The Sports & Rights Alliance stated that FIFA has lost its ability to demand enforceable human rights promises from Saudi Arabia by awarding them the World Cup uncontested.

The Gulf nation declared that it had eliminated the kafala system, which binds workers to their employers. However, Knight insists that Fifa should require reliable assurances that this system has been completely abolished.

The Ministry of Human Resources and Social Development in Saudi Arabia issued a statement detailing the advancements made in workers’ rights in recent years. These include the elimination of the kafala system, implementation of a wage protection system, and efforts to regulate the recruitment of migrant workers.

The statement affirmed our dedication to making continuous advancements in labor practices and our tireless efforts to protect the well-being and rights of all workers in the kingdom.

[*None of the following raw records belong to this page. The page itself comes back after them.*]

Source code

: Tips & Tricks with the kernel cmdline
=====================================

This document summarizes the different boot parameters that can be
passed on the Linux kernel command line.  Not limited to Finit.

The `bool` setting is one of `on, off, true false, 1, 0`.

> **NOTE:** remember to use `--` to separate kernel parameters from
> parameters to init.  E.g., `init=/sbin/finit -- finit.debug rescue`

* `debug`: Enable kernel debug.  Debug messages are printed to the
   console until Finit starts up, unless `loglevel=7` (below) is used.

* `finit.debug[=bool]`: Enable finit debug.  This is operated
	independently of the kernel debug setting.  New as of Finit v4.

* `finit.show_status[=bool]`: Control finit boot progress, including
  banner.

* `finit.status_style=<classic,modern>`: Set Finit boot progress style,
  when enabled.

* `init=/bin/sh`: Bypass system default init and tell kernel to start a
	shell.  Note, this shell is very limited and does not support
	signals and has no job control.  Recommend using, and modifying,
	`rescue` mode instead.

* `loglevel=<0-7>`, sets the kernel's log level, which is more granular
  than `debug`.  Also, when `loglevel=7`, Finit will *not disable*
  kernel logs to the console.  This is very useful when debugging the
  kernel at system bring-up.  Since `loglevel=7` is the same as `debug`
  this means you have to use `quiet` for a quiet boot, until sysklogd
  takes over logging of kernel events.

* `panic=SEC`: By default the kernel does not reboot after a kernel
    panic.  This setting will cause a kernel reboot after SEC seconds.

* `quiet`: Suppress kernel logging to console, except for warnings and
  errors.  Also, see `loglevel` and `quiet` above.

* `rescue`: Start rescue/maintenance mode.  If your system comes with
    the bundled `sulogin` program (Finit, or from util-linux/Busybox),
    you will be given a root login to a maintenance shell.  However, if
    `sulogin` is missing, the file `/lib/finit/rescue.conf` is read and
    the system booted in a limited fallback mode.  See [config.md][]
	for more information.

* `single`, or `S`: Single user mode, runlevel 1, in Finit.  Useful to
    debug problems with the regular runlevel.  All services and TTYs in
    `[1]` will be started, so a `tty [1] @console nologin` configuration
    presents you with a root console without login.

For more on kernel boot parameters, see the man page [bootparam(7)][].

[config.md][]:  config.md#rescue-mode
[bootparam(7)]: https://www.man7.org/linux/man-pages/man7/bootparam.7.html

The statement also claims that they have strong regulations and standards in place to protect workers’ rights and that they thoroughly investigate all workplace incidents. They also state that in cases where deaths occur, they handle them according to international standards and may conduct autopsies if necessary.

“Death certificates are issued transparently, adhering to ­established and regulated protocols. Suggestions of negligence or a lack of transparency in this regard are unfounded.”

Despite making several efforts, Fifa failed to reply to inquiries for a statement.